It’s been awhile since I did a “real talk” post, and I’ve been having a mini inner battle lately that I’ve been fighting to navigate, so I felt it was apropos to touch on a tough topic. Doubt and insecurities are something that almost every human out there deals with on a regular basis. It’s an unfortunate reality that this problem seems to be built into our wiring. That said when you are someone who tends to sink into a negative mindset easily, this “normal” bit of faulty wiring can corrode into a mess that leaks into all aspects of your daily thinking.

As I’ve mentioned before, I have chronic Negative Nancy Syndrome; however, since launching the blog and working hard to change my mindset, I’ve gotten much better. That said, there are still bits of the NNS sickness that are so deeply rooted in me, that it’s hard just strap on my positivity gloves and weed them out. My most cancerous roots, dug in deep, are definitely self-doubt, self-deprecation, and self-comparison.
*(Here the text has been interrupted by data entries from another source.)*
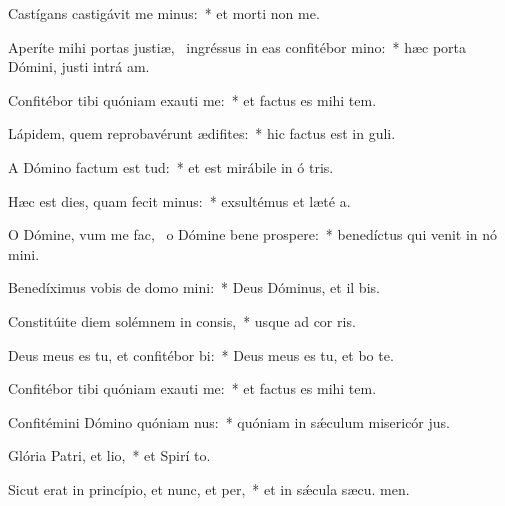 \item Castígans castigávit me minus:~* et morti non  me.
\item Aperíte mihi portas justiæ,~\pscross{} ingréssus in eas confitébor mino:~* hæc porta Dómini, justi intrá  am.
\item Confitébor tibi quóniam exauti me:~* et factus es mihi  tem.
\item Lápidem, quem reprobavérunt ædifites:~* hic factus est in  guli.
\item A Dómino factum est tud:~* et est mirábile in ó tris.
\item Hæc est dies, quam fecit minus:~* exsultémus et læté  a.
\item O Dómine, vum me fac,~\pscross{} o Dómine bene prospere:~* benedíctus qui venit in nó mini.
\item Benedíximus vobis de domo mini:~* Deus Dóminus, et il bis.
\item Constitúite diem solémnem in consis,~* usque ad cor ris.
\item Deus meus es tu, et confitébor bi:~* Deus meus es tu, et bo te.
\item Confitébor tibi quóniam exauti me:~* et factus es mihi  tem.
\item Confitémini Dómino quóniam nus:~* quóniam in sǽculum misericór jus.
\item Glória Patri, et lio,~* et Spirí to.
\item Sicut erat in princípio, et nunc, et per,~* et in sǽcula sæcu. men.
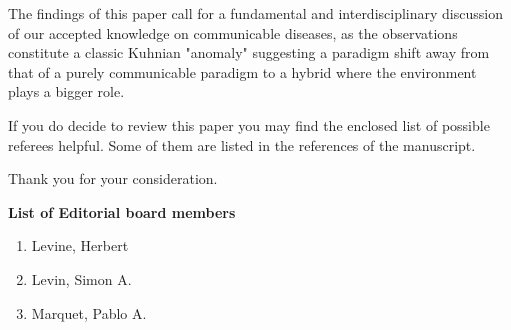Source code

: \documentclass[11pt,a4paper,roman]{moderncv}
\begin{document}
The findings of this paper call for a fundamental and interdisciplinary discussion of our accepted knowledge on communicable diseases, as the observations constitute a classic Kuhnian "anomaly" suggesting a paradigm shift away from that of a purely communicable paradigm to a hybrid where the environment plays a bigger role.

If you do decide to review this paper you may find the enclosed list of possible referees helpful. 
Some of them are listed in the references of the manuscript. 

Thank you for your consideration.

\makeletterclosing
\newpage

\textbf{List of Editorial board members}
\begin{enumerate}
\item Levine, Herbert
\item Levin, Simon A.
\item Marquet, Pablo A.
\end{enumerate}
\end{document}
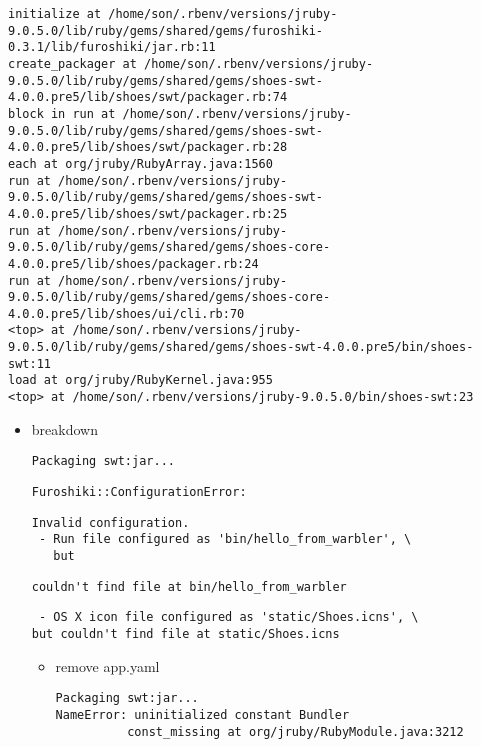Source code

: \documentclass[11pt]{article}
\begin{document}
\begin{itemize}
\begin{verbatim}
initialize at /home/son/.rbenv/versions/jruby-9.0.5.0/lib/ruby/gems/shared/gems/furoshiki-0.3.1/lib/furoshiki/jar.rb:11
create_packager at /home/son/.rbenv/versions/jruby-9.0.5.0/lib/ruby/gems/shared/gems/shoes-swt-4.0.0.pre5/lib/shoes/swt/packager.rb:74
block in run at /home/son/.rbenv/versions/jruby-9.0.5.0/lib/ruby/gems/shared/gems/shoes-swt-4.0.0.pre5/lib/shoes/swt/packager.rb:28
each at org/jruby/RubyArray.java:1560
run at /home/son/.rbenv/versions/jruby-9.0.5.0/lib/ruby/gems/shared/gems/shoes-swt-4.0.0.pre5/lib/shoes/swt/packager.rb:25
run at /home/son/.rbenv/versions/jruby-9.0.5.0/lib/ruby/gems/shared/gems/shoes-core-4.0.0.pre5/lib/shoes/packager.rb:24
run at /home/son/.rbenv/versions/jruby-9.0.5.0/lib/ruby/gems/shared/gems/shoes-core-4.0.0.pre5/lib/shoes/ui/cli.rb:70
<top> at /home/son/.rbenv/versions/jruby-9.0.5.0/lib/ruby/gems/shared/gems/shoes-swt-4.0.0.pre5/bin/shoes-swt:11
load at org/jruby/RubyKernel.java:955
<top> at /home/son/.rbenv/versions/jruby-9.0.5.0/bin/shoes-swt:23
\end{verbatim}

\begin{itemize}
\item breakdown

\begin{verbatim}
Packaging swt:jar...
\end{verbatim}

\begin{verbatim}
Furoshiki::ConfigurationError: 
\end{verbatim}

\begin{verbatim}
Invalid configuration.
 - Run file configured as 'bin/hello_from_warbler', \
   but 
\end{verbatim}

\begin{verbatim}
couldn't find file at bin/hello_from_warbler
\end{verbatim}

\begin{verbatim}
 - OS X icon file configured as 'static/Shoes.icns', \
but couldn't find file at static/Shoes.icns
\end{verbatim}

\begin{itemize}
\item remove app.yaml

\begin{verbatim}
Packaging swt:jar...
NameError: uninitialized constant Bundler
          const_missing at org/jruby/RubyModule.java:3212
\end{verbatim}


\end{itemize}
\end{itemize}
\end{itemize}
\end{document}
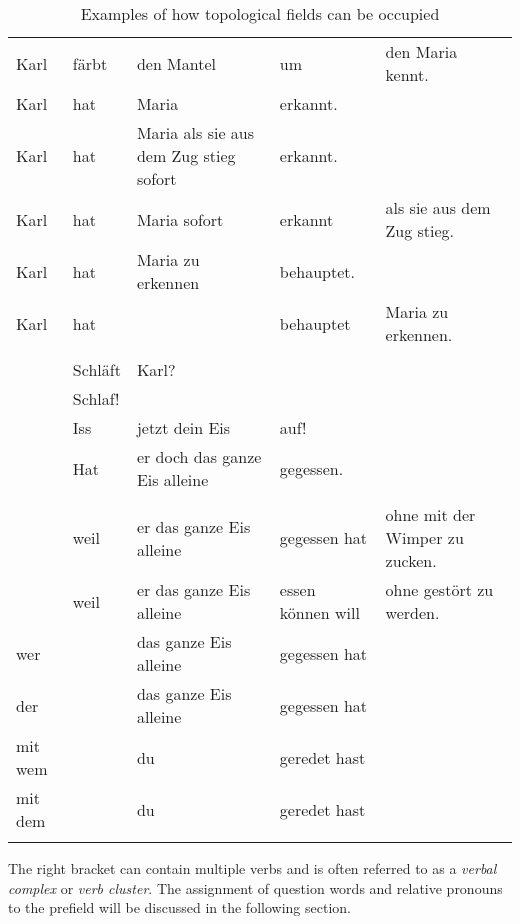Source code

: {\begin{table}
\begin{sideways}
\begin{tabular}{lllll}
Karl    & färbt         & den Mantel                             & um             & den Maria kennt.           \\
Karl    & hat           & Maria                                  & erkannt.                                    \\
Karl    & hat           & Maria als sie aus dem Zug stieg sofort & erkannt.                                    \\
Karl    & hat           & Maria sofort                           & erkannt        & als sie aus dem Zug stieg. \\
Karl    & hat           & Maria zu erkennen                      & behauptet.                                  \\
Karl    & hat           &                                        & behauptet      & Maria zu erkennen.         \\ \\
        & Schläft       & Karl?                                                                                \\
        & Schlaf!                                                                                              \\
        & Iss           & jetzt dein Eis                         & auf!                                        \\
        & Hat           & er doch das ganze Eis alleine          & gegessen.                                   \\  \\
        & weil          & er das ganze Eis alleine               & gegessen hat   & ohne mit der Wimper zu zucken.    \\
        & weil          & er das ganze Eis alleine               & essen können will   & ohne gestört zu werden.    \\
wer     &               & das ganze Eis alleine                  & gegessen hat \\
der     &               & das ganze Eis alleine                  & gegessen hat \\
mit wem &               & du                                     & geredet hast\\
mit dem &               & du                                     & geredet hast\\\lspbottomrule
\end{tabular}
\end{sideways}
\caption{\label{bsp-topo}Examples of how topological fields can be occupied}
\end{table}
The right bracket can contain multiple verbs and is often referred to as a \emph{verbal complex} or \emph{verb cluster}.
The assignment of question words and relative pronouns to the prefield will be discussed in the following section.

}
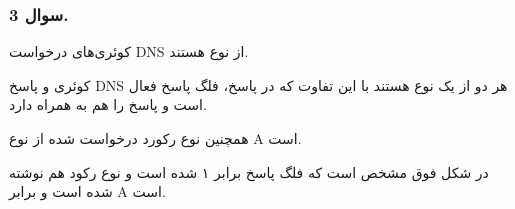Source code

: \subsubsection*{سوال 3.}

{
}

کوئری‌های درخواست DNS از نوع
هستند.

کوئری و پاسخ DNS هر دو از یک نوع هستند با این تفاوت که در پاسخ،
فلگ پاسخ فعال است و پاسخ را هم به همراه دارد.

همچنین نوع رکورد درخواست شده از نوع A است.

{
}

در شکل فوق مشخص است که فلگ پاسخ برابر ۱ شده است و نوع رکود هم نوشته شده است و برابر A است.

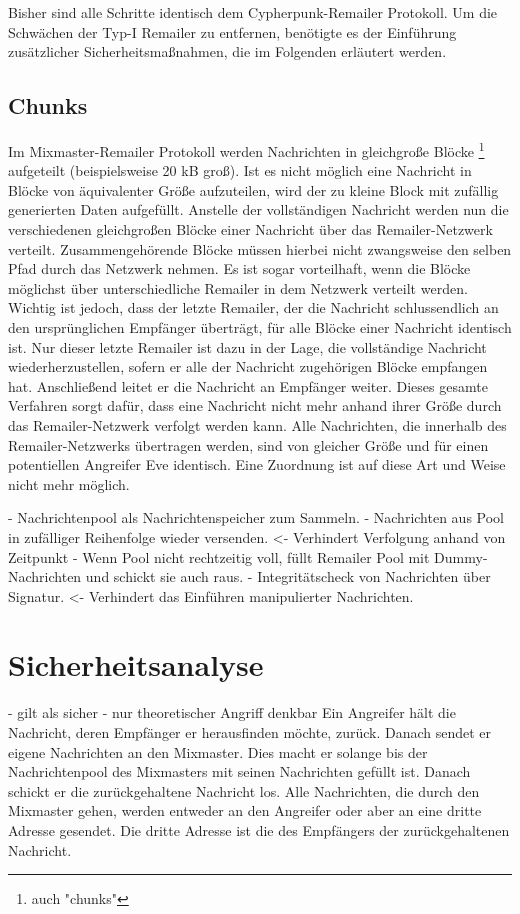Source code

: Bisher sind alle Schritte identisch dem Cypherpunk-Remailer Protokoll. Um die Schwächen der Typ-I Remailer zu entfernen, benötigte es der Einführung zusätzlicher Sicherheitsmaßnahmen, die im Folgenden erläutert werden.

\subsection{Chunks}
Im Mixmaster-Remailer Protokoll werden Nachrichten in gleichgroße Blöcke \footnote{auch "chunks"} aufgeteilt (beispielsweise 20 kB groß). Ist es nicht möglich eine Nachricht in Blöcke von äquivalenter Größe aufzuteilen, wird der zu kleine Block mit zufällig generierten Daten aufgefüllt. Anstelle der vollständigen Nachricht werden nun die verschiedenen gleichgroßen Blöcke einer Nachricht über das Remailer-Netzwerk verteilt. Zusammengehörende Blöcke müssen hierbei nicht zwangsweise den selben Pfad durch das Netzwerk nehmen. Es ist sogar vorteilhaft, wenn die Blöcke möglichst über unterschiedliche Remailer in dem Netzwerk verteilt werden. Wichtig ist jedoch, dass der letzte Remailer, der die Nachricht schlussendlich an den ursprünglichen Empfänger überträgt, für alle Blöcke einer Nachricht identisch ist. Nur dieser letzte Remailer ist dazu in der Lage, die vollständige Nachricht wiederherzustellen, sofern er alle der Nachricht zugehörigen Blöcke empfangen hat. Anschließend leitet er die Nachricht an Empfänger weiter. Dieses gesamte Verfahren sorgt dafür, dass eine Nachricht nicht mehr anhand ihrer Größe durch das Remailer-Netzwerk verfolgt werden kann. Alle Nachrichten, die innerhalb des Remailer-Netzwerks übertragen werden, sind von gleicher Größe und für einen potentiellen Angreifer Eve identisch. Eine Zuordnung ist auf diese Art und Weise nicht mehr möglich.

- Nachrichtenpool als Nachrichtenspeicher zum Sammeln.
- Nachrichten aus Pool in zufälliger Reihenfolge wieder versenden. <- Verhindert Verfolgung anhand von Zeitpunkt
- Wenn Pool nicht rechtzeitig voll, füllt Remailer Pool mit Dummy-Nachrichten und schickt sie auch raus.
- Integritätscheck von Nachrichten über Signatur. <- Verhindert das Einführen manipulierter Nachrichten.

\section{Sicherheitsanalyse}
- gilt als sicher
- nur theoretischer Angriff denkbar
Ein Angreifer hält die Nachricht, deren Empfänger er herausfinden möchte, zurück. Danach sendet er eigene Nachrichten an den Mixmaster. Dies macht er solange bis der Nachrichtenpool des Mixmasters mit seinen Nachrichten gefüllt ist. Danach schickt er die zurückgehaltene Nachricht los. Alle Nachrichten, die durch den Mixmaster gehen, werden entweder an den Angreifer oder aber an eine dritte Adresse gesendet. Die dritte Adresse ist die des Empfängers der zurückgehaltenen Nachricht.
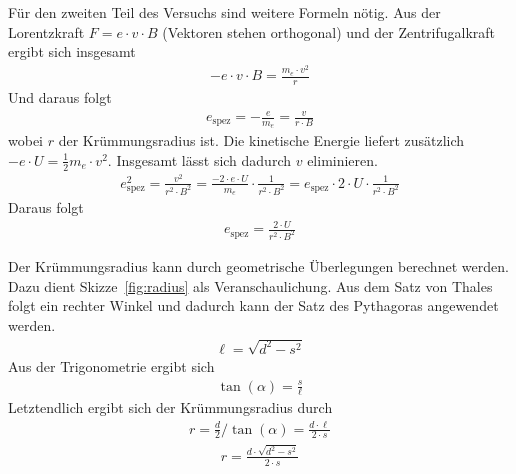 \documentclass{article}
\begin{document}
Für den zweiten Teil des Versuchs sind weitere Formeln nötig. Aus der Lorentzkraft $F=e\cdot v \cdot B$ (Vektoren stehen orthogonal) und der Zentrifugalkraft ergibt sich insgesamt
\begin{align*}
-e\cdot v \cdot B = \frac{m_e\cdot v^2}{r}
\end{align*}
Und daraus folgt
\begin{align*}
e_\text{spez} = -\frac{e}{m_e} = \frac{v}{r\cdot B}
\end{align*}
wobei $r$ der Krümmungsradius ist. Die kinetische Energie liefert zusätzlich $-e\cdot U = \frac{1}{2}m_e\cdot v^2$. Insgesamt lässt sich dadurch $v$ eliminieren.
\begin{align*}
e_\text{spez}^2 = \frac{v^2}{r^2\cdot B^2} =  \frac{-2\cdot e\cdot U}{m_e} \cdot \frac{1}{r^2\cdot B^2} = e_\text{spez}\cdot 2\cdot U \cdot \frac{1}{r^2\cdot B^2}
\end{align*}
Daraus folgt
\begin{align}
e_\text{spez} = \frac{2\cdot U}{r^2\cdot B^2}
\label{eq:espez}
\end{align}

Der Krümmungsradius kann durch geometrische Überlegungen berechnet werden. Dazu dient Skizze~\ref{fig:radius} als Veranschaulichung. Aus dem Satz von Thales folgt ein rechter Winkel und dadurch kann der Satz des Pythagoras angewendet werden.
\begin{align*}
\ell = \sqrt{d^2-s^2}
\end{align*}
Aus der Trigonometrie ergibt sich
\begin{align*}
\tan(\alpha) = \frac{s}{\ell}
\end{align*}
Letztendlich ergibt sich der Krümmungsradius durch
\begin{align*}
r = \frac{d}{2} \big / \tan(\alpha) = \frac{d\cdot \ell}{2\cdot s}
\end{align*}
\begin{align}
r = \frac{d\cdot \sqrt{d^2-s^2}}{2\cdot s}
\label{eq:radius}
\end{align}
\end{document}
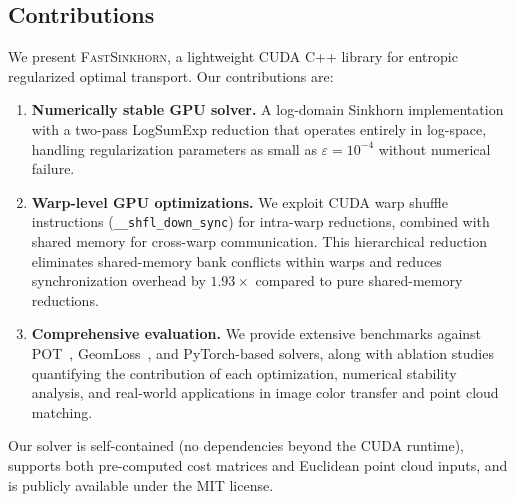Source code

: \subsection{Contributions}

We present \textsc{FastSinkhorn}, a lightweight CUDA C++ library for entropic regularized optimal transport. Our contributions are:

\begin{enumerate}
    \item \textbf{Numerically stable GPU solver.} A log-domain Sinkhorn implementation with a two-pass LogSumExp reduction that operates entirely in log-space, handling regularization parameters as small as $\varepsilon = 10^{-4}$ without numerical failure.

    \item \textbf{Warp-level GPU optimizations.} We exploit CUDA warp shuffle instructions (\texttt{\_\_shfl\_down\_sync}) for intra-warp reductions, combined with shared memory for cross-warp communication. This hierarchical reduction eliminates shared-memory bank conflicts within warps and reduces synchronization overhead by $1.93\times$ compared to pure shared-memory reductions.

    \item \textbf{Comprehensive evaluation.} We provide extensive benchmarks against POT~\citep{flamary2021pot}, GeomLoss~\citep{feydy2019interpolating}, and PyTorch-based solvers, along with ablation studies quantifying the contribution of each optimization, numerical stability analysis, and real-world applications in image color transfer and point cloud matching.
\end{enumerate}

Our solver is self-contained (no dependencies beyond the CUDA runtime), supports both pre-computed cost matrices and Euclidean point cloud inputs, and is publicly available under the MIT license.
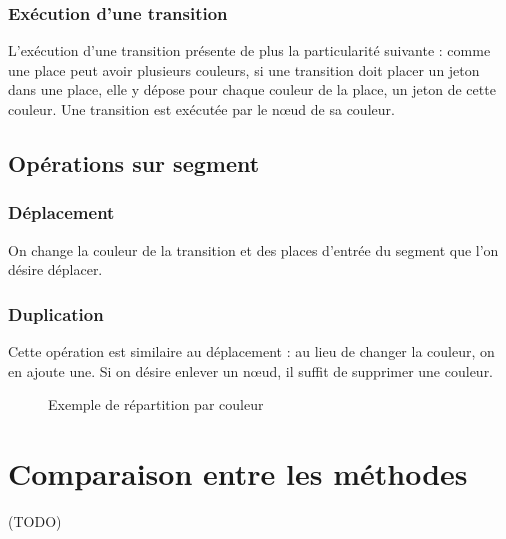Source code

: \subsubsection{Exécution d'une transition}
L'exécution d'une transition présente de plus la particularité suivante : comme une place peut avoir plusieurs couleurs, si une transition doit placer un jeton dans une place, elle y dépose pour chaque couleur de la place, un jeton de cette couleur. 
Une transition est exécutée par le nœud de sa couleur.

\subsection{Opérations sur segment}
\subsubsection{Déplacement}
On change la couleur de la transition et des places d'entrée du segment que l'on désire déplacer.

\subsubsection{Duplication}
Cette opération est similaire au déplacement : au lieu de changer la couleur, on en ajoute une. Si on désire enlever un nœud, il suffit de supprimer une couleur.

\begin{figure}[h]
\centering

\caption{Exemple de répartition par couleur} 
\end{figure}

\section{Comparaison entre les méthodes}
(TODO)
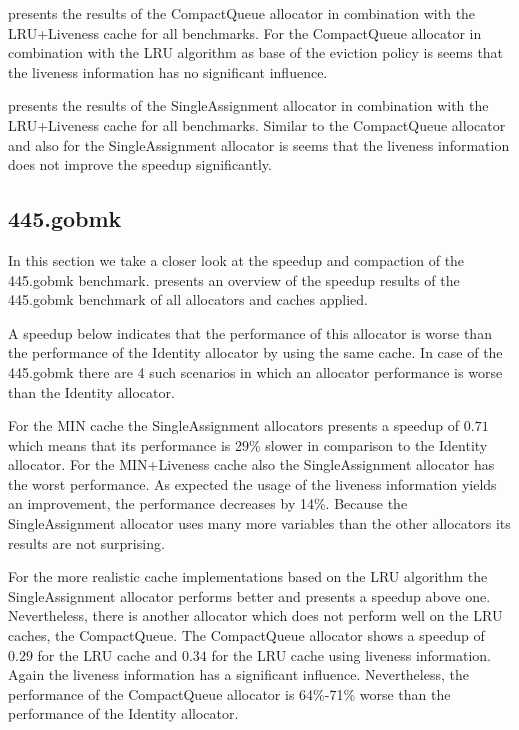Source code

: \documentclass[onecolumn, openright, master, english, signatures]{dbrgrptt}
\begin{document}
 presents the results of the CompactQueue allocator in combination with the \ac{LRU}+Liveness cache for all benchmarks.
For the CompactQueue allocator in combination with the \ac{LRU} algorithm as base of the eviction policy is seems that the liveness information has no significant influence.

 presents the results of the SingleAssignment allocator in combination with the \ac{LRU}+Liveness cache for all benchmarks.
Similar to the CompactQueue allocator and also for the SingleAssignment allocator is seems that the liveness information does not improve the speedup significantly.

\subsection{445.gobmk}

In this section we take a closer look at the speedup and compaction of the 445.gobmk benchmark.
 presents an overview of the speedup results of the 445.gobmk benchmark of all allocators and caches applied.

A speedup below indicates that the performance of this allocator is worse than the performance of the Identity allocator by using the same cache.
In case of the 445.gobmk there are 4 such scenarios in which an allocator performance is worse than the Identity allocator.

For the \ac{MIN} cache the SingleAssignment allocators presents a speedup of $0.71$ which means that its performance is 29\% slower in comparison to the Identity allocator.
For the \ac{MIN}+Liveness cache also the SingleAssignment allocator has the worst performance.
As expected the usage of the liveness information yields an improvement, the performance decreases by 14\%.
Because the SingleAssignment allocator uses many more variables than the other allocators its results are not surprising.

For the more realistic cache implementations based on the \ac{LRU} algorithm the SingleAssignment allocator performs better and presents a speedup above one.
Nevertheless, there is another allocator which does not perform well on the \ac{LRU} caches, the CompactQueue.
The CompactQueue allocator shows a speedup of $0.29$ for the \ac{LRU} cache and $0.34$ for the \ac{LRU} cache using liveness information.
Again the liveness information has a significant influence.
Nevertheless, the performance of the CompactQueue allocator is 64\%-71\% worse than the performance of the Identity allocator.
\end{document}
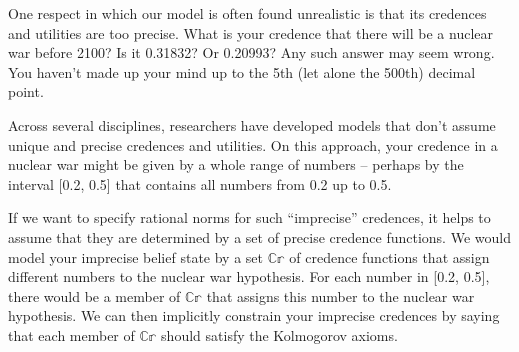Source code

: 

One respect in which our model is often found unrealistic is that its credences
and utilities are too precise. What is your credence that there will be a
nuclear war before 2100? Is it 0.31832? Or 0.20993? Any such answer may seem
wrong. You haven't made up your mind up to the 5th (let alone the 500th) decimal
point.

Across several disciplines, researchers have developed models that don't assume
unique and precise credences and utilities. On this approach, your credence in a
nuclear war might be given by a whole range of numbers -- perhaps by the
interval [0.2, 0.5] that contains all numbers from 0.2 up to 0.5.

If we want to specify rational norms for such ``imprecise'' credences, it helps
to assume that they are determined by a set of precise credence functions. We
would model your imprecise belief state by a set $\mathbb{C\!r}$ of credence
functions that assign different numbers to the nuclear war hypothesis. For each
number in [0.2, 0.5], there would be a member of $\mathbb{C\!r}$ that assigns this
number to the nuclear war hypothesis. We can then implicitly constrain your
imprecise credences by saying that each member of $\mathbb{C\!r}$ should satisfy
the Kolmogorov axioms.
While a little self-doubt and comparison can be healthy and can sometimes drive you to be stronger and achieve things you never thought you could, there is something very wrong with living in a constant mindset of these three “self-obsessed” type of thoughts.

I spent a large majority of my youth being seriously bullied. It started at a very young age. To be honest I don’t remember a time in my youth that didn’t have some type. Unfortunately, those moments caused self-doubt, self-deprecation, and self-comparison to be woven into the fabric of my being, and often it can be hard to unravel the faulty stitches while leaving the proper ones intact. Slowly, I’m learning to weave in positivity to help repair the miss-stitched areas, but it’s so much easier to fall back into old habits.

Most commonly I find myself falling into a loop of questions when things go wrong that stem back to the verbal abuse of my youth. “Why am I not where I thought I would be in my accomplishments by this age?” “You’re not strong enough to succeed.” “Look at “so and so”, they’re your age, look what they’ve done, what’s wrong with you?” These thoughts are often so pervasive that it leads me into a state of stagnancy where I’m so afraid to move forward because I’ve already made so many mistakes and am “so far behind” in my own mind.

 

The harder I find myself fighting for success in this blog and success in positivity, the more I’m realizing the major damage this type of thought can cause to any type of success. Honestly, they are the murderers of success. Why? Because, once you get caught in a loop of self-centered abuse, it will cause you to procrastinate. Why work on that task? You can’t do it right anyway. Doing it today won’t get you any closer to the level of success that so and so has. Why even do it today? Get stuck in a loop like that for three days and you’ve not only lost three days you could have achieved even something small but now, you are stuck with all the work you have for the rest of the week on top of the 3 days you skipped. Now you’re overwhelmed and so much less likely to either do a good job on all those things or you may possibly give up on doing them all together!!  

For many years I’ve lived with this regularly occurring negative thought loop. I’ll have one great week of getting work done, being right on track and feeling good about where I am. Then, one thing goes wrong, and I just get lost in beating myself up over what I have not achieved yet.

Sound at all like yourself? If not, I’m so glad! If so, I’m sorry and I understand the plight you are in. Being in the social media blogosphere, it often seems impossible to not compare yourself to your competition. But, I’m here to say, WHY?! You’re not them and they are not you! And that fact will never change. God created you a singular, one-of-a-kind being, for a reason. You weren’t meant to be them, you were meant to be you!!! And that is incredible! Your path may be hard, filled with lots of stumbling blocks and may often seem so much harder than the one others walk on, but “Where God Guides, He Provides” Isaiah 58:11. You are right where you are meant to be! None of us are ever who we want to be at any given moment, if we were we would stop fighting, progressing, and growing! And who would want that life? Instead of fighting yourself and pulling yourself back down, be gentle with yourself because you are doing the best you can at being the best you! If you stop beating yourself down, you may just find a little piece of happiness and joy in a small success that you would never have found before.